The second night in my hostel, a Scottish man introduced himself to me and interpreted my response ('nice to meet you') as a request for his life history. He was in Galway for a wedding, and was going to be seeing his family for the first time in 15 years. He didn't explain why, but I'm pretty sure it had to do with the decible level of his snoring, which woke up the other 5 of us in the dorm and literally made his bed shake. I seriously thought at some point that he was in physical danger of exploding, and I don't know if I wouldn't have been a little bit glad if that actually had happened. It has consistently amazed me, the amount of snoring that goes on in hostels. If I knew that I snored, I think I would at least make an effort to sleep on my side, or back, or whatever position minimized the snoring, or at least get one of those little nose tapes. And I won't give people the benefit of the doubt that they don't know they snore, because there's just no way. For example, a certain, nameless, sister of mine knows that she makes weird eating noises in her sleep, because she has been told by me on numerous family trips.
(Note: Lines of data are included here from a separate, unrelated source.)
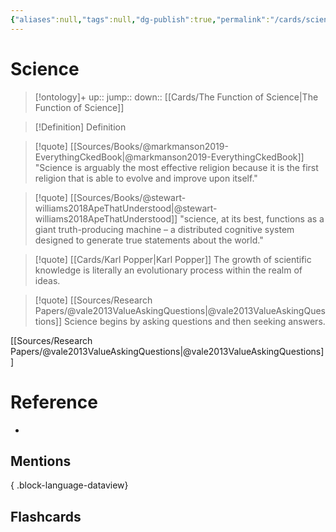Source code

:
 ```yaml
---
{"aliases":null,"tags":null,"dg-publish":true,"permalink":"/cards/science/","dgPassFrontmatter":true}
---
```


# Science

> [!ontology]+
> up:: 
> jump:: 
> down:: [[Cards/The Function of Science\|The Function of Science]]

> [!Definition] Definition
> 

> [!quote] [[Sources/Books/@markmanson2019-EverythingCkedBook\|@markmanson2019-EverythingCkedBook]]
> "Science is arguably the most effective religion because it is the first religion that is able to evolve and improve upon itself."

> [!quote] [[Sources/Books/@stewart-williams2018ApeThatUnderstood\|@stewart-williams2018ApeThatUnderstood]]
> "science, at its best, functions as a giant truth-producing machine – a distributed cognitive system designed to generate true statements about the world."

> [!quote] [[Cards/Karl Popper\|Karl Popper]]
> The growth of scientific knowledge is literally an evolutionary process within the realm of ideas.

> [!quote] [[Sources/Research Papers/@vale2013ValueAskingQuestions\|@vale2013ValueAskingQuestions]]
> Science begins by asking questions and then seeking answers.

[[Sources/Research Papers/@vale2013ValueAskingQuestions\|@vale2013ValueAskingQuestions]]

# Reference
- 

## Mentions

{ .block-language-dataview}

## Flashcards
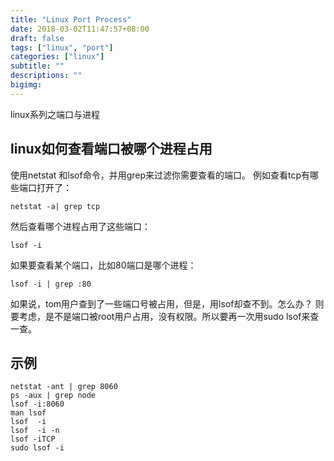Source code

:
 ```yaml
---
title: "Linux Port Process"
date: 2018-03-02T11:47:57+08:00
draft: false
tags: ["linux", "port"]
categories: ["linux"]
subtitle: ""
descriptions: ""
bigimg:
---
```


linux系列之端口与进程

## linux如何查看端口被哪个进程占用

使用netstat 和lsof命令，并用grep来过滤你需要查看的端口。
例如查看tcp有哪些端口打开了：

    netstat -a| grep tcp
然后查看哪个进程占用了这些端口：

    lsof -i
如果要查看某个端口，比如80端口是哪个进程：

    lsof -i | grep :80

如果说，tom用户查到了一些端口号被占用，但是，用lsof却查不到。怎么办？
则要考虑，是不是端口被root用户占用，没有权限。所以要再一次用sudo lsof来查一查。

## 示例

    netstat -ant | grep 8060
    ps -aux | grep node
    lsof -i:8060
    man lsof
    lsof  -i
    lsof  -i -n
    lsof -iTCP
    sudo lsof -i
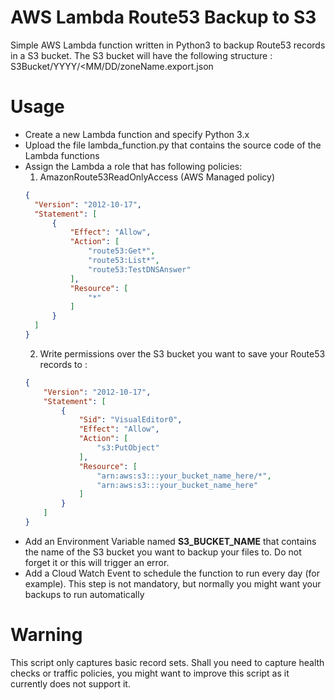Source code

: # AWS Lambda Route53 Backup to S3
Simple AWS Lambda function written in Python3 to backup Route53 records in a S3 bucket.
The S3 bucket will have the following structure : S3Bucket/YYYY/<MM/DD/zoneName.export.json

# Usage
- Create a new Lambda function and specify Python 3.x
- Upload the file lambda_function.py that contains the source code of the Lambda functions
- Assign the Lambda a role that has following policies: 
  1. AmazonRoute53ReadOnlyAccess (AWS Managed policy)
  ```json
  {
    "Version": "2012-10-17",
    "Statement": [
        {
            "Effect": "Allow",
            "Action": [
                "route53:Get*",
                "route53:List*",
                "route53:TestDNSAnswer"
            ],
            "Resource": [
                "*"
            ]
        }
    ]
  }
  ```
  2. Write permissions over the S3 bucket you want to save your Route53 records to : 
  ```json
  {
      "Version": "2012-10-17",
      "Statement": [
          {
              "Sid": "VisualEditor0",
              "Effect": "Allow",
              "Action": [
                  "s3:PutObject"
              ],
              "Resource": [
                  "arn:aws:s3:::your_bucket_name_here/*",
                  "arn:aws:s3:::your_bucket_name_here"
              ]
          }
      ]
  }
  ```
- Add an Environment Variable named **S3_BUCKET_NAME** that contains the name of the S3 bucket you want to backup your files to. Do not forget it or this will trigger an error.
- Add a Cloud Watch Event to schedule the function to run every day (for example). This step is not mandatory, but normally you might want your backups to run automatically

# Warning
This script only captures basic record sets. Shall you need to capture health checks or traffic policies, you might want to improve this script as it currently does not support it.
    
 
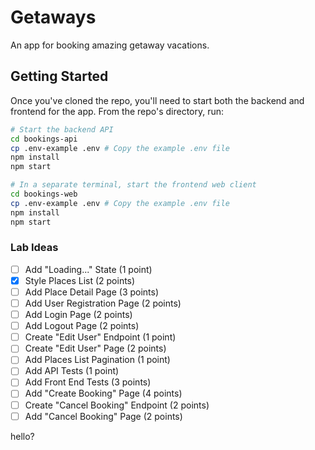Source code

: # Getaways
An app for booking amazing getaway vacations.

## Getting Started

Once you've cloned the repo, you'll need to start both the backend and frontend for the app. From the repo's directory, run:

```bash
# Start the backend API
cd bookings-api
cp .env-example .env # Copy the example .env file
npm install
npm start

# In a separate terminal, start the frontend web client
cd bookings-web
cp .env-example .env # Copy the example .env file
npm install
npm start
```

### Lab Ideas
- [ ] Add "Loading..." State (1 point)
- [X] Style Places List (2 points)
- [ ] Add Place Detail Page (3 points)
- [ ] Add User Registration Page (2 points)
- [ ] Add Login Page (2 points)
- [ ] Add Logout Page (2 points)
- [ ] Create "Edit User" Endpoint (1 point)
- [ ] Create "Edit User" Page (2 points)
- [ ] Add Places List Pagination (1 point)
- [ ] Add API Tests (1 point)
- [ ] Add Front End Tests (3 points)
- [ ] Add "Create Booking" Page (4 points)
- [ ] Create "Cancel Booking" Endpoint (2 points)
- [ ] Add "Cancel Booking" Page (2 points)

hello?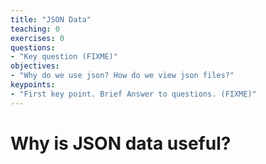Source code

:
 ```yaml
---
title: "JSON Data"
teaching: 0
exercises: 0
questions:
- "Key question (FIXME)"
objectives:
- "Why do we use json? How do we view json files?"
keypoints:
- "First key point. Brief Answer to questions. (FIXME)"
---
```


# Why is JSON data useful?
But maybe, after 15 years of living alone on the island of Eigg, that man just had no idea he could cause tremors with his snores.
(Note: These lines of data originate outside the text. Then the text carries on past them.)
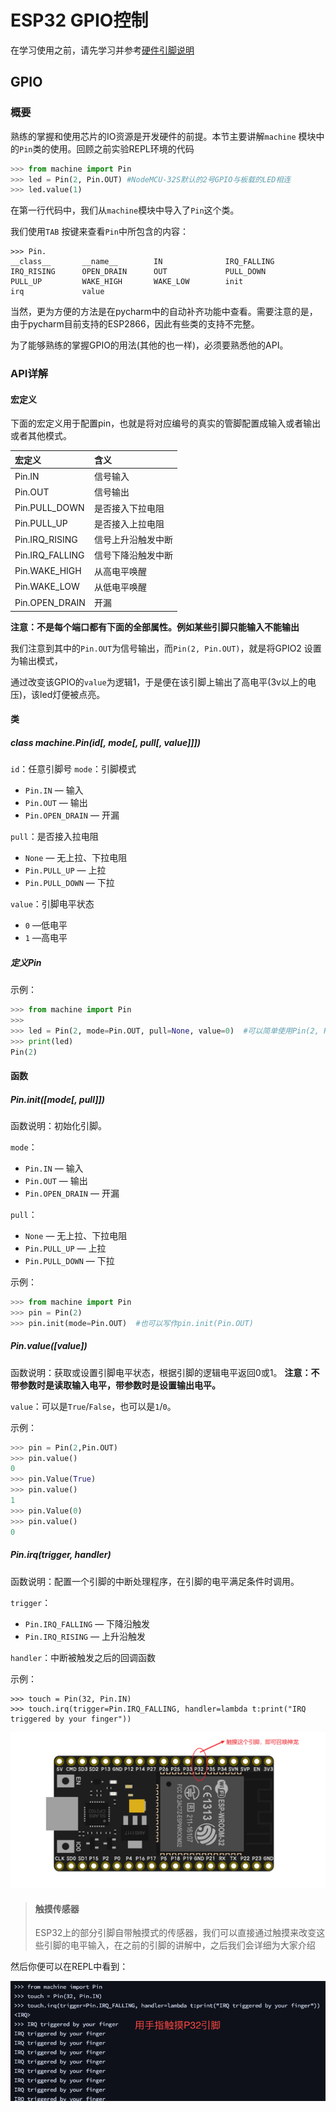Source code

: # ESP32 GPIO控制

在学习使用之前，请先学习并参考[硬件引脚说明](ref/nodemcu_32s_pin_description.md)

## GPIO

### 概要

熟练的掌握和使用芯片的IO资源是开发硬件的前提。本节主要讲解`machine` 模块中的`Pin`类的使用。回顾之前实验REPL环境的代码

```python
>>> from machine import Pin
>>> led = Pin(2, Pin.OUT) #NodeMCU-32S默认的2号GPIO与板载的LED相连
>>> led.value(1) 
```

在第一行代码中，我们从`machine`模块中导入了`Pin`这个类。

我们使用`TAB` 按键来查看`Pin`中所包含的内容：

```
>>> Pin.
__class__       __name__        IN              IRQ_FALLING
IRQ_RISING      OPEN_DRAIN      OUT             PULL_DOWN
PULL_UP         WAKE_HIGH       WAKE_LOW        init
irq             value
```

当然，更为方便的方法是在pycharm中的自动补齐功能中查看。需要注意的是，由于pycharm目前支持的ESP2866，因此有些类的支持不完整。

为了能够熟练的掌握GPIO的用法(其他的也一样)，必须要熟悉他的API。

### API详解

#### 宏定义

下面的宏定义用于配置pin，也就是将对应编号的真实的管脚配置成输入或者输出或者其他模式。

| 宏定义          | 含义               |
| :-------------- | :----------------- |
| Pin.IN          | 信号输入           |
| Pin.OUT         | 信号输出           |
| Pin.PULL_DOWN   | 是否接入下拉电阻   |
| Pin.PULL_UP     | 是否接入上拉电阻   |
| Pin.IRQ_RISING  | 信号上升沿触发中断 |
| Pin.IRQ_FALLING | 信号下降沿触发中断 |
| Pin.WAKE_HIGH   | 从高电平唤醒       |
| Pin.WAKE_LOW    | 从低电平唤醒       |
| Pin.OPEN_DRAIN  | 开漏               |

**注意：不是每个端口都有下面的全部属性。例如某些引脚只能输入不能输出**

我们注意到其中的`Pin.OUT`为信号输出，而`Pin(2, Pin.OUT)`，就是将GPIO2 设置为输出模式，

通过改变该GPIO的`value`为逻辑1，于是便在该引脚上输出了高电平(3v以上的电压)，该led灯便被点亮。

#### 类

##### class machine.Pin(id[, mode[, pull[, value]]])

`id`：任意引脚号
`mode`：引脚模式

- `Pin.IN` — 输入
- `Pin.OUT` — 输出
- `Pin.OPEN_DRAIN` — 开漏

`pull`：是否接入拉电阻

- `None` — 无上拉、下拉电阻
- `Pin.PULL_UP` — 上拉
- `Pin.PULL_DOWN` — 下拉

`value`：引脚电平状态

- `0` —低电平
- `1` —高电平

##### 定义Pin

示例：

```python
>>> from machine import Pin
>>> 
>>> led = Pin(2, mode=Pin.OUT, pull=None, value=0)  #可以简单使用Pin(2, Pin.OUT)
>>> print(led)
Pin(2)
```

#### 函数

##### Pin.init([mode[, pull]])

函数说明：初始化引脚。

`mode`：

- `Pin.IN` — 输入
- `Pin.OUT` — 输出
- `Pin.OPEN_DRAIN` — 开漏

`pull`：

- `None` — 无上拉、下拉电阻
- `Pin.PULL_UP` — 上拉
- `Pin.PULL_DOWN` — 下拉

示例：

```python
>>> from machine import Pin
>>> pin = Pin(2)
>>> pin.init(mode=Pin.OUT)  #也可以写作pin.init(Pin.OUT)
```

##### Pin.value([value])

函数说明：获取或设置引脚电平状态，根据引脚的逻辑电平返回0或1。 
**注意：不带参数时是读取输入电平，带参数时是设置输出电平。**

`value`：可以是`True`/`False`，也可以是`1`/`0`。

示例：

```python
>>> pin = Pin(2,Pin.OUT)
>>> pin.value()
0
>>> pin.Value(True)
>>> pin.value()
1
>>> pin.Value(0)
>>> pin.value()
0
```

##### Pin.irq(trigger, handler)

函数说明：配置一个引脚的中断处理程序，在引脚的电平满足条件时调用。

`trigger`：

- `Pin.IRQ_FALLING` — 下降沿触发
- `Pin.IRQ_RISING` — 上升沿触发

`handler`：中断被触发之后的回调函数

示例：

```
>>> touch = Pin(32, Pin.IN)
>>> touch.irq(trigger=Pin.IRQ_FALLING, handler=lambda t:print("IRQ triggered by your finger"))
```

![img](../img/touch-irq.png)

> #### 触摸传感器
>
> ESP32上的部分引脚自带触摸式的传感器，我们可以直接通过触摸来改变这些引脚的电平输入，在之前的引脚的讲解中，之后我们会详细为大家介绍

然后你便可以在REPL中看到：

![](../img/esp32_touch_test.png)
Apparently, Rachel is keeping tabs on me, because she ended up in Galway the same nights, something we figured out during my second day there, so we went together to the Crane bar, where there was a very nice trad session. The guy tending bar, by the way, was Will Payne. I'm not sure how he got to Ireland when he's supposed to be in school, or why he didn't say hi to me when I ordered drinks, but if it wasn't Will, it was a guy the same height, with the same hair color, haircut, face, and style of clothing.


The night before I saw a play by a local company. It was called 'Finnegan's Wake Me Up Before You Go Go,' and it wasn't as absolutely hilarious as it was touted to be, but was amusing. The black box theatre it played in was eerily like the Loeb Ex (I guess it's not surprising that two black, square rooms with seats and a stage would look alike, but... it seemed eerie at the time) but honestly I think most productions in the Loeb are better, at least in terms of set and lighting. So I partly watched the show and partly sat there wondering how it much better it would have been with Rebecca or Aoife directing. My conclusion was: considerably.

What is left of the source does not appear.